夕食の支度をしているわたしの横に並んで顔をのぞいてくる。
「ちょっと頭が痛くて……」
わたしはうつむいた。
そんなにわかりやすく動揺しているだろうか。あるいは、記者としての鋭い観察眼?
いや、動揺して当然だ。
あの衝撃的な内容の記事、そしてその記事を書いたのがジェイクだと知ってしまったのだから。
もしかすると、わたしが退屈していることを見越したジェイクが手の込んだ悪ふざけを仕込んだのかもしれないとも思った。
しかし、それにしては内容があまりにも悪趣味だ。
なにかの間違いであってほしいと頭の片隅で思うものの、やはりあの記事は本物なのだろうと思う。
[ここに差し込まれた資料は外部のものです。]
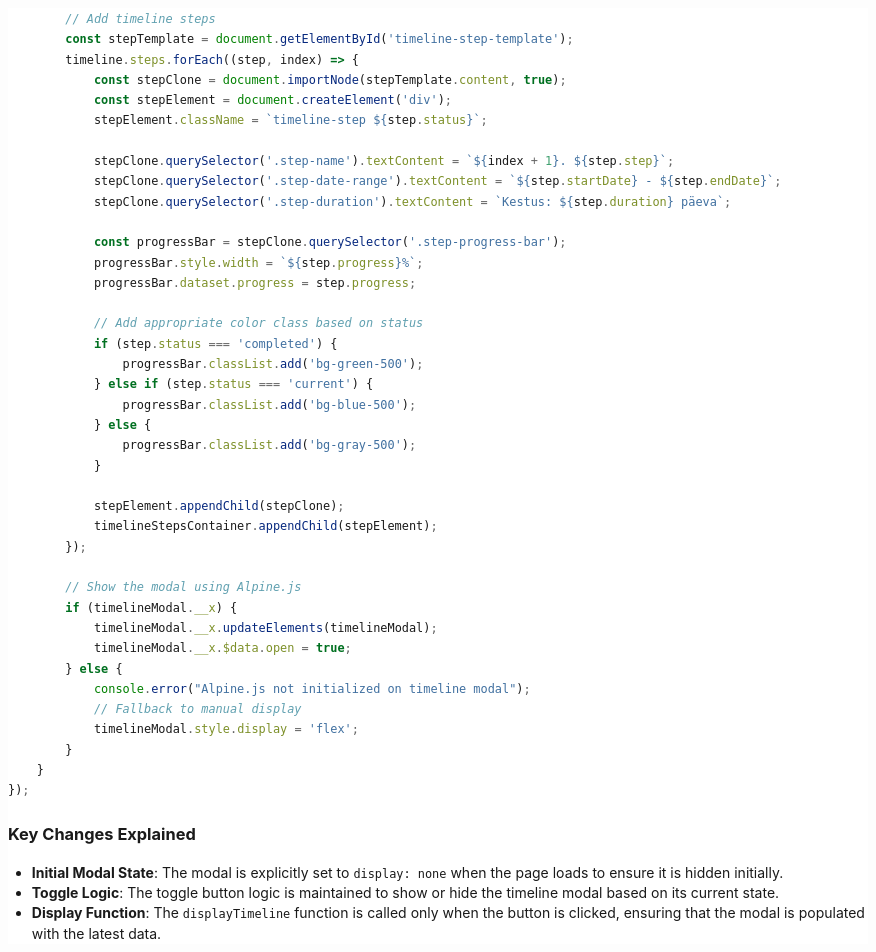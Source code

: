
 ```javascript:timeline-init.js
        // Add timeline steps
        const stepTemplate = document.getElementById('timeline-step-template');
        timeline.steps.forEach((step, index) => {
            const stepClone = document.importNode(stepTemplate.content, true);
            const stepElement = document.createElement('div');
            stepElement.className = `timeline-step ${step.status}`;

            stepClone.querySelector('.step-name').textContent = `${index + 1}. ${step.step}`;
            stepClone.querySelector('.step-date-range').textContent = `${step.startDate} - ${step.endDate}`;
            stepClone.querySelector('.step-duration').textContent = `Kestus: ${step.duration} päeva`;

            const progressBar = stepClone.querySelector('.step-progress-bar');
            progressBar.style.width = `${step.progress}%`;
            progressBar.dataset.progress = step.progress;

            // Add appropriate color class based on status
            if (step.status === 'completed') {
                progressBar.classList.add('bg-green-500');
            } else if (step.status === 'current') {
                progressBar.classList.add('bg-blue-500');
            } else {
                progressBar.classList.add('bg-gray-500');
            }

            stepElement.appendChild(stepClone);
            timelineStepsContainer.appendChild(stepElement);
        });

        // Show the modal using Alpine.js
        if (timelineModal.__x) {
            timelineModal.__x.updateElements(timelineModal);
            timelineModal.__x.$data.open = true;
        } else {
            console.error("Alpine.js not initialized on timeline modal");
            // Fallback to manual display
            timelineModal.style.display = 'flex';
        }
    }
});
```

### Key Changes Explained
- **Initial Modal State**: The modal is explicitly set to `display: none` when the page loads to ensure it is hidden initially.
- **Toggle Logic**: The toggle button logic is maintained to show or hide the timeline modal based on its current state.
- **Display Function**: The `displayTimeline` function is called only when the button is clicked, ensuring that the modal is populated with the latest data.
ジェイク・ヘインズ――ただの同姓同名の可能性もゼロではない。
冗談めかして、どうってことないような振りをしてあの記事を突き付け、ジェイク本人に聞いてみてもよかったかもしれない。
でも、その勇気が出せなかった。
突然ジェイクが豹変して襲いかかってくるかもしれないと思うと怖い。
こちらがなにも気づいていない振りを決め込めば、彼は虚構の優しい婚約者を演じ続けてくれるだろう。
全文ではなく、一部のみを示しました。